Member of the Arkansas House of Representatives from the 83rd district
- In office January 9, 2023 – December 31, 2024
- Preceded by: Keith Slape
- Succeeded by: Paul Childress

Personal details
- Born: c. 1950
- Party: Republican
- Spouse: Sherri Fite
- Children: Two children
- Alma mater: Benton High School
- Occupation: Former Saline County Judge

= Lanny Fite =

American politician

Lanny E. Fite (born c. 1950) is a retired county judge for Saline County, Arkansas and former Republican member of the Arkansas House of Representatives. He represented District 23 until redistricting and later served District 83 during his final term before retiring in 2024.

In 2014, he was elected without opposition to succeed the term-limited Ann Clemmer, a fellow Republican who instead ran unsuccessfully for the United States House of Representatives for Arkansas's 2nd congressional district. In his first term in office, Fite
served on the House committees of (1) Revenue and Tax Committee, (2) State Agencies and Governmental Affairs Committee, and (3) the Legislative Council.
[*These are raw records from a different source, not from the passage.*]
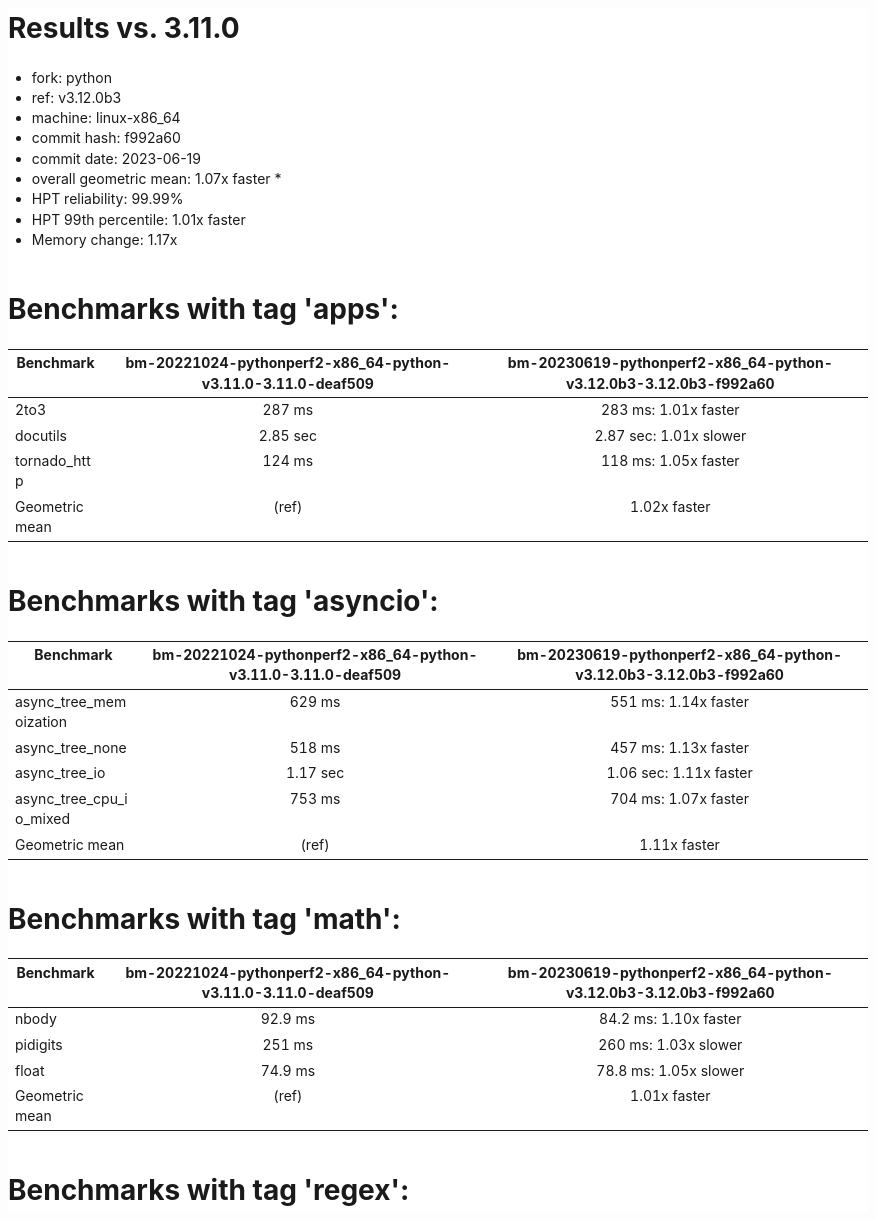 
# Results vs. 3.11.0

- fork: python
- ref: v3.12.0b3
- machine: linux-x86_64
- commit hash: f992a60
- commit date: 2023-06-19
- overall geometric mean: 1.07x faster \*
- HPT reliability: 99.99%
- HPT 99th percentile: 1.01x faster
- Memory change: 1.17x

Benchmarks with tag 'apps':
===========================

| Benchmark      | bm-20221024-pythonperf2-x86_64-python-v3.11.0-3.11.0-deaf509 | bm-20230619-pythonperf2-x86_64-python-v3.12.0b3-3.12.0b3-f992a60 |
|----------------|:------------------------------------------------------------:|:----------------------------------------------------------------:|
| 2to3           | 287 ms                                                       | 283 ms: 1.01x faster                                             |
| docutils       | 2.85 sec                                                     | 2.87 sec: 1.01x slower                                           |
| tornado_http   | 124 ms                                                       | 118 ms: 1.05x faster                                             |
| Geometric mean | (ref)                                                        | 1.02x faster                                                     |

Benchmarks with tag 'asyncio':
==============================

| Benchmark               | bm-20221024-pythonperf2-x86_64-python-v3.11.0-3.11.0-deaf509 | bm-20230619-pythonperf2-x86_64-python-v3.12.0b3-3.12.0b3-f992a60 |
|-------------------------|:------------------------------------------------------------:|:----------------------------------------------------------------:|
| async_tree_memoization  | 629 ms                                                       | 551 ms: 1.14x faster                                             |
| async_tree_none         | 518 ms                                                       | 457 ms: 1.13x faster                                             |
| async_tree_io           | 1.17 sec                                                     | 1.06 sec: 1.11x faster                                           |
| async_tree_cpu_io_mixed | 753 ms                                                       | 704 ms: 1.07x faster                                             |
| Geometric mean          | (ref)                                                        | 1.11x faster                                                     |

Benchmarks with tag 'math':
===========================

| Benchmark      | bm-20221024-pythonperf2-x86_64-python-v3.11.0-3.11.0-deaf509 | bm-20230619-pythonperf2-x86_64-python-v3.12.0b3-3.12.0b3-f992a60 |
|----------------|:------------------------------------------------------------:|:----------------------------------------------------------------:|
| nbody          | 92.9 ms                                                      | 84.2 ms: 1.10x faster                                            |
| pidigits       | 251 ms                                                       | 260 ms: 1.03x slower                                             |
| float          | 74.9 ms                                                      | 78.8 ms: 1.05x slower                                            |
| Geometric mean | (ref)                                                        | 1.01x faster                                                     |

Benchmarks with tag 'regex':
============================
Fite graduated from Benton High School in Benton, the seat of government of Saline County. He is a member of Lions International and Holland Chapel Baptist Church. In 2011, he received the Professional of the Year Award from the University of Arkansas at Little Rock. In 2001, he was the "Benton Citizen of the Year." He formerly lived in North Little Rock, Cabot, and Lonoke, Arkansas.